Margot BOULET

Margot-Boulet

Née le 13 Mai 1990 (33 ans) à Provins (Seine et Marne 77).

DISCIPLINE :

Para aviron (catégorie PR3-Mix4+).
Club A Cercle Aviron Nogentais.

PALMARÈS :
 

  • 2022 : Médaillée d’argent aux Championnats d’Europe de Munich
  • 2021 : Médaillée de bronze aux Jeux Paralympiques de Tokyo
  • 2020 : Médaillée de bronze aux championnats d’Europe de Poznan

Prouver qu’il est possible d’être une femme et d’entrer au GIGN, possible de se remettre d’un accident de parachute paralysant et de se réinventer en sportive de haut niveau, Margot Boulet le démontre par son parcours exceptionnel.

À 18 ans, Margot est sportive de haut niveau en natation et suit des études en biologie.

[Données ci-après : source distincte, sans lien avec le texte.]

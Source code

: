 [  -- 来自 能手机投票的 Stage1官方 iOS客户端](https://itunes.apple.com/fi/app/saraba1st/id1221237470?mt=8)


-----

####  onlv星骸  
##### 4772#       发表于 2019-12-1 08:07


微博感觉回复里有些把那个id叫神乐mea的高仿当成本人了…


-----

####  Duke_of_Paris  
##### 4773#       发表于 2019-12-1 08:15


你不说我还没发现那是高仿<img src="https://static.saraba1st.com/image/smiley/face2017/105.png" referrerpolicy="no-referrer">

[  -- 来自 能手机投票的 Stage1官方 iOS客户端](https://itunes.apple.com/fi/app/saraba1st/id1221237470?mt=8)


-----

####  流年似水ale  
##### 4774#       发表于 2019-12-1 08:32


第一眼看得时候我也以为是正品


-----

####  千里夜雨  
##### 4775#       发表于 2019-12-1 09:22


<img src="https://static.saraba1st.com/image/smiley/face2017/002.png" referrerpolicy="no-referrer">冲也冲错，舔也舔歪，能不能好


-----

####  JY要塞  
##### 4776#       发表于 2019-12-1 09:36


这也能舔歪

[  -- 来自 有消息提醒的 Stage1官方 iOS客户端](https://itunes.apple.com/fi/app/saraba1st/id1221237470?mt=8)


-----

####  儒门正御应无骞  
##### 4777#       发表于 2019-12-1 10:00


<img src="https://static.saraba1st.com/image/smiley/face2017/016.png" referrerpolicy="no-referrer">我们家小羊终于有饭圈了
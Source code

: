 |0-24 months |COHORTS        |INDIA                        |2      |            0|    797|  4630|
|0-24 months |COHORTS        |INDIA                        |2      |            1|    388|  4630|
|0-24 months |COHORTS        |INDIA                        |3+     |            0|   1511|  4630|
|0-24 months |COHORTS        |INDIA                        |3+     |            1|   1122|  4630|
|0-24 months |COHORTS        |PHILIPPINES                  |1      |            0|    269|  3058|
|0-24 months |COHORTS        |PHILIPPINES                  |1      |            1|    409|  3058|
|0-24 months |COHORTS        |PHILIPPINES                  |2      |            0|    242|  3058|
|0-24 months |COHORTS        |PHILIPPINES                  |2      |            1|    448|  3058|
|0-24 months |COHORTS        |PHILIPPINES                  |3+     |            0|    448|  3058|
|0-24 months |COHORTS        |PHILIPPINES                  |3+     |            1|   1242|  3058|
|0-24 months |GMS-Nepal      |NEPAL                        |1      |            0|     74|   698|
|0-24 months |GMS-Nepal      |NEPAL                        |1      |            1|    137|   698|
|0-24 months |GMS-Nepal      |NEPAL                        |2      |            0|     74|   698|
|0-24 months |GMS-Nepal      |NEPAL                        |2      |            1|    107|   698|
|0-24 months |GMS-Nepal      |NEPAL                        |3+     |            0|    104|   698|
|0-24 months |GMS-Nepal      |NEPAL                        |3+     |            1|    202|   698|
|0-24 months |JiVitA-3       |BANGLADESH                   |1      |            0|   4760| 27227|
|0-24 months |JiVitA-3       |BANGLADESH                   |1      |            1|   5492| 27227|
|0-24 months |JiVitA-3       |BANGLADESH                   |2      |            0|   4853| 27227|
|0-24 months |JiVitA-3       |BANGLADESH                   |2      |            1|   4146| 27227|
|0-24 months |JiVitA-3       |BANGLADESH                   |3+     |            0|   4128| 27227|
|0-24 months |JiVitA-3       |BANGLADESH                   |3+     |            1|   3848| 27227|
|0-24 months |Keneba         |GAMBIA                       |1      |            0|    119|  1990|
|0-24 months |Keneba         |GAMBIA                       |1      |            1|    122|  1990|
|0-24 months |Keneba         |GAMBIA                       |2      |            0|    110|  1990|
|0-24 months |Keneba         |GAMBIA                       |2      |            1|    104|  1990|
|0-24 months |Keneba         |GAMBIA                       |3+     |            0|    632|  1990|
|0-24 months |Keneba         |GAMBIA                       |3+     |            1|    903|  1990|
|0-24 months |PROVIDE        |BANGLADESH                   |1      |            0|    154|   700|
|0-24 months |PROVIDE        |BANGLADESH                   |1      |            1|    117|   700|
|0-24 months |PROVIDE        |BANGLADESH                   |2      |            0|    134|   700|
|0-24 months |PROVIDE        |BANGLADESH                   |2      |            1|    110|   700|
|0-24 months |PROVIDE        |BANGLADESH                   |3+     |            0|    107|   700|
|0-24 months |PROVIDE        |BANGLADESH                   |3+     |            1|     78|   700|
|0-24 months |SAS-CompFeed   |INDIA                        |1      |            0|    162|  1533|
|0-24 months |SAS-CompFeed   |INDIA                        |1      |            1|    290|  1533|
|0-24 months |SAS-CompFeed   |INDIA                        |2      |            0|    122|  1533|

À 22 ans, elle intègre la Gendarmerie avec l’ambition d’entrer au GIGN, son unité d’élite. Elle réussit les tests au premier essai, elle passe la semaine de présélection et un pré-stage de deux mois d’épreuves physiques et psychologiques. Seule fille sur une soixantaine de candidats, elle fait partie des dix-sept finalistes.

Durant son année de formation, Margot se blesse gravement lors d’un stage de parachutisme. Elle est hospitalisée 6 mois, opérée 7 fois, on lui pose une prothèse de cheville et une arthrodèse lombaire. Elle doit abandonner son rêve et quitter le GIGN. Pour se reconstruire, Margot retrouve rapidement les bassins mais ne se voit pas reprendre la compétition dans cette discipline. Elle intègre le collectif France de para-aviron qui l’emmènera aux Jeux paralympiques de Tokyo lors desquels elle obtiendra une médaille de bronze.

À Paris, comme lors des Jeux de Tokyo, Margot est en course en quatre barré mixte : deux femmes, deux hommes et un barreur. 2 000 mètres de distance et un effort à l’intensité cardiaque maximale qui peut durer jusqu’à sept minutes.

J’ai d’abord eu une discipline de cœur, la natation qui m’a donné le goût de l’effort. À la Gendarmerie puis au GIGN, j’ai compris à quel point la résistance physique est intimement liée à la force mentale.
Après mon accident, l’aviron m’a permis de me reconstruire par le
sport. Se fixer de nouveaux objectifs, se sentir à nouveau performante, ressentir une saine fatigue malgré le handicap, ça me rend heureuse de vivre.